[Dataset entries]

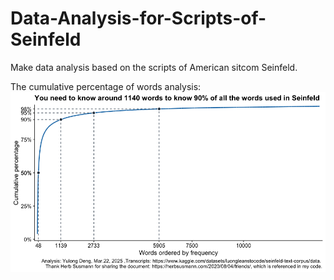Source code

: # Data-Analysis-for-Scripts-of-Seinfeld
Make data analysis based on the scripts of American sitcom Seinfeld.

The cumulative percentage of words analysis:
![The cumulative percentage of words analysis](cumulative_percentage_of_words.png)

» **Activity**: Write all the lines above out again exactly, minus the images.

» **Result of the exercise**:
Source code

: # Data-Analysis-for-Scripts-of-Seinfeld
Make data analysis based on the scripts of American sitcom Seinfeld.

The cumulative percentage of words analysis:
![The cumulative percentage of words analysis](cumulative_percentage_of_words.png)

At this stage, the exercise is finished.